La semaine dernière, sur les réseaux sociaux, l’on avait entendu un acteur de l’Opposition, un certain Tahirou Guimba, se prononcer sur la léthargie de l’Opposition, indexant plus le parti de Hama Amadou, notamment ses leaders de Niamey qui ne feraient rien pour sortir l’opposition de sa léthargie, et même – si intéressé curieusement aujourd’hui par le sujet – pour sortir les leaders du parti qui sont encore en prison. Cette parole relève plus de la manipulation que d’un souci sincère de ranimer la flamme de la lutte. Car l’homme était où, quand le tout Niamey se mettait dans la rue, brûlant et cassant, contestant une élection qu’eux opposition, en leaders, avaient dit ne jamais accepter si jamais on la leur volait ? L’avait-on entendu sortir à chaud pour exprimer sa solidarité avec ceux qui se battaient au nom de tous, ou tout au moins pour leur exprimer toute sa préoccupation face au sort qui fut le leur ? Non, cette parole qui vient en retard, et par opportunisme sans doute, ne convainc personne, et surtout pas au Moden Fa Lumana, ce parti qui, depuis qu’Issoufou gouverne, a toujours vu ses militants et ses responsables politiques aller en prison alors que dans le même combat, du moins par les engagements politiques et les discours, ils n’étaient pas seuls. Non, le combat concerne tous les Nigériens et au moins tous les hommes et toutes les femmes qui ont fait le choix de l’opposition ; on ne peut donc pas vouloir pousser le seul Moden Fa Lumana à la radicalité pour être les seuls à payer quand d’autres, par malice, peuvent avoir une autre attitude gentille, peu en phase avec les choix politiques et de combat qui sont ceux de toute une opposition qui a accepté de travailler ensemble pour que la démocratie marche bien et pour que le pays soit mieux gouverné.
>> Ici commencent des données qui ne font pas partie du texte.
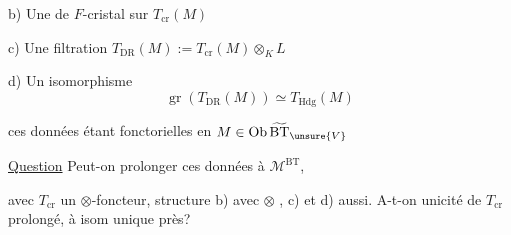 b) Une   de $F$-cristal sur $T_{\mathrm{cr}}(M)$

c) Une filtration  $T_{\mathrm{DR}}(M):=T_{\mathrm{cr}}(M)\otimes_K L$

d) Un isomorphisme
\[
\operatorname{gr}(T_{\mathrm{DR}}(M))\simeq T_{\mathrm{Hdg}}(M)
\]

ces données étant fonctorielles en $M\in\operatorname{Ob}\widetilde{\mathrm{BT}}_{\unsure{V}}$

\uline{Question} Peut-on prolonger ces données à $\mathcal M^{\mathrm{BT}}$, 

avec $T_{\mathrm{cr}}$ un $\otimes$-foncteur,  structure b)  avec $\otimes$ , c) et d) aussi. A-t-on unicité de $T_{\mathrm{cr}}$ prolongé, à isom unique près?
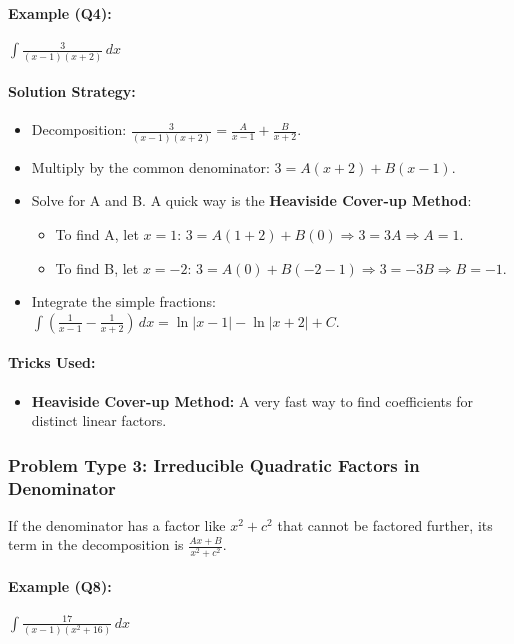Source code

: \documentclass{article}
\begin{document}
\paragraph{Example (Q4):} $ \int \frac{3}{(x-1)(x+2)} \,dx $
\paragraph{Solution Strategy:}
\begin{itemize}
    \item Decomposition: $\frac{3}{(x-1)(x+2)} = \frac{A}{x-1} + \frac{B}{x+2}$.
    \item Multiply by the common denominator: $3 = A(x+2) + B(x-1)$.
    \item Solve for A and B. A quick way is the \textbf{Heaviside Cover-up Method}:
    \begin{itemize}
        \item To find A, let $x=1$: $3 = A(1+2) + B(0) \Rightarrow 3=3A \Rightarrow A=1$.
        \item To find B, let $x=-2$: $3 = A(0) + B(-2-1) \Rightarrow 3=-3B \Rightarrow B=-1$.
    \end{itemize}
    \item Integrate the simple fractions: $\int (\frac{1}{x-1} - \frac{1}{x+2}) \,dx = \ln|x-1| - \ln|x+2| + C$.
\end{itemize}
\paragraph{Tricks Used:}
\begin{itemize}
    \item \textbf{Heaviside Cover-up Method:} A very fast way to find coefficients for distinct linear factors.
\end{itemize}

\subsubsection{Problem Type 3: Irreducible Quadratic Factors in Denominator}
If the denominator has a factor like $x^2+c^2$ that cannot be factored further, its term in the decomposition is $\frac{Ax+B}{x^2+c^2}$.
\paragraph{Example (Q8):} $ \int \frac{17}{(x-1)(x^2+16)} \,dx $
\end{document}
Mais face à cette démission collective, l’on ne peut entendre qu’une seule vaillante voix qui laisse vivre quelques espoirs pour comprendre et entendre que notre société, pour autant, n’a pas baissé les bras, n’est pas vaincue par le fatalisme et qu’elle entend résister. Un sursaut est possible et, la démocratie nigérienne peut être heureuse d’avoir au moins un leadership sur lequel elle peut compter pour sauver – le mot n’est pas de trop – le pays et sa démocratie malmenée par des socialistes qui réduisent tout à leur personne et à leurs ambitions. Depuis quelques temps, le seul homme politique à ne pas avoir sa langue dans la poche est Omar Hamidou dit Ladan Tchiana, disant haut tous les jours, tout le mal qu’il pense des hommes qui dirigent le pays, tout le mal de leur gestion et de leur démocratie caricaturée et rabaissée. Et le Président d’Amen-Amine, n’a raté aucune occasion pour dénoncer sur les médias et sur ses pages Facebook et Twitter la mal gouvernance, disant tous les jours que les Nigériens ne peuvent avoir rien à attendre de la gestion des socialistes même lorsqu’elle se fait sous Bazoum Mohamed.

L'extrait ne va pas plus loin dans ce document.